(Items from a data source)
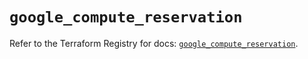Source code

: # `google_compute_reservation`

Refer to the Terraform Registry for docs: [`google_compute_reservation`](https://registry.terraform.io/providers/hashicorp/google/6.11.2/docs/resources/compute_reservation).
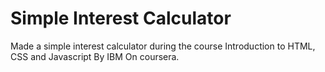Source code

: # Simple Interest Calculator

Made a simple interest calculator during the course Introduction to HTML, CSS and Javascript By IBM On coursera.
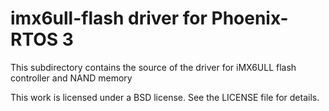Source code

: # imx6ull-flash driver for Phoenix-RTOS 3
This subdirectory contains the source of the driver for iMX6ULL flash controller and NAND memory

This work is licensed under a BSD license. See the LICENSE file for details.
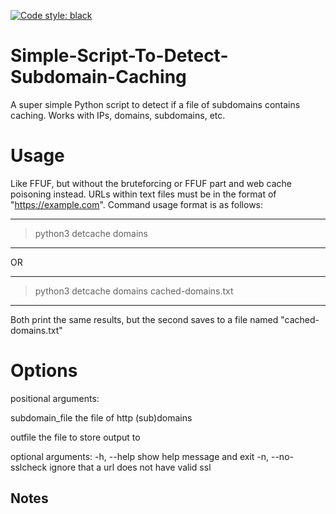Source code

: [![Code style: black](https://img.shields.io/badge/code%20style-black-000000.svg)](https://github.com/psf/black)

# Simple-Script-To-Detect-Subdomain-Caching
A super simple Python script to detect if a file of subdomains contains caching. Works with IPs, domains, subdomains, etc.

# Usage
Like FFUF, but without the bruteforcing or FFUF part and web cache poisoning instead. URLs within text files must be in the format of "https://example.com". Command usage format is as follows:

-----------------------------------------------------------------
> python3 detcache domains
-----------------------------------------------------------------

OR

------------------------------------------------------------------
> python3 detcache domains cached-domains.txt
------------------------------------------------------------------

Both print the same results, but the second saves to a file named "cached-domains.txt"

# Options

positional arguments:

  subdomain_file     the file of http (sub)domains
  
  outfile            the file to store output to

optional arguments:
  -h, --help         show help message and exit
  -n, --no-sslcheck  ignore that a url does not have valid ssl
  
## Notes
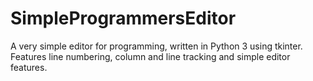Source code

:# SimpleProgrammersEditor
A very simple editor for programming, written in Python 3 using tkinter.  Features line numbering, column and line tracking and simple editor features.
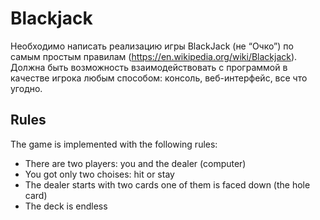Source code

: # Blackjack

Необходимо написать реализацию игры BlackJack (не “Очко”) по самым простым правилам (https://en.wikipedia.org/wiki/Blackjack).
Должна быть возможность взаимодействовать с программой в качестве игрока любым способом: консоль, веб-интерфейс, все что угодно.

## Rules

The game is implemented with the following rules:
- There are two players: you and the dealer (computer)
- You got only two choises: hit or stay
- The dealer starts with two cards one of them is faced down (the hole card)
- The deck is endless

Try it: Write out the entries again, exactly as given, skipping any images.

Response to the exercise:
Source code

: # `google_compute_reservation`

Refer to the Terraform Registry for docs: [`google_compute_reservation`](https://registry.terraform.io/providers/hashicorp/google/6.11.2/docs/resources/compute_reservation).
Source code

: # Simple Interest Calculator

Made a simple interest calculator during the course Introduction to HTML, CSS and Javascript By IBM On coursera.
Source code

: # imx6ull-flash driver for Phoenix-RTOS 3
This subdirectory contains the source of the driver for iMX6ULL flash controller and NAND memory

This work is licensed under a BSD license. See the LICENSE file for details.
Source code

: [![Code style: black](https://img.shields.io/badge/code%20style-black-000000.svg)](https://github.com/psf/black)

# Simple-Script-To-Detect-Subdomain-Caching
A super simple Python script to detect if a file of subdomains contains caching. Works with IPs, domains, subdomains, etc.

# Usage
Like FFUF, but without the bruteforcing or FFUF part and web cache poisoning instead. URLs within text files must be in the format of "https://example.com". Command usage format is as follows:

-----------------------------------------------------------------
> python3 detcache domains
-----------------------------------------------------------------

OR

------------------------------------------------------------------
> python3 detcache domains cached-domains.txt
------------------------------------------------------------------

Both print the same results, but the second saves to a file named "cached-domains.txt"

# Options

positional arguments:

  subdomain_file     the file of http (sub)domains
  
  outfile            the file to store output to

optional arguments:
  -h, --help         show help message and exit
  -n, --no-sslcheck  ignore that a url does not have valid ssl
  
## Notes
Source code

:# SimpleProgrammersEditor
A very simple editor for programming, written in Python 3 using tkinter.  Features line numbering, column and line tracking and simple editor features.
Source code

: # Blackjack

Необходимо написать реализацию игры BlackJack (не “Очко”) по самым простым правилам (https://en.wikipedia.org/wiki/Blackjack).
Должна быть возможность взаимодействовать с программой в качестве игрока любым способом: консоль, веб-интерфейс, все что угодно.

## Rules

The game is implemented with the following rules:
- There are two players: you and the dealer (computer)
- You got only two choises: hit or stay
- The dealer starts with two cards one of them is faced down (the hole card)
- The deck is endless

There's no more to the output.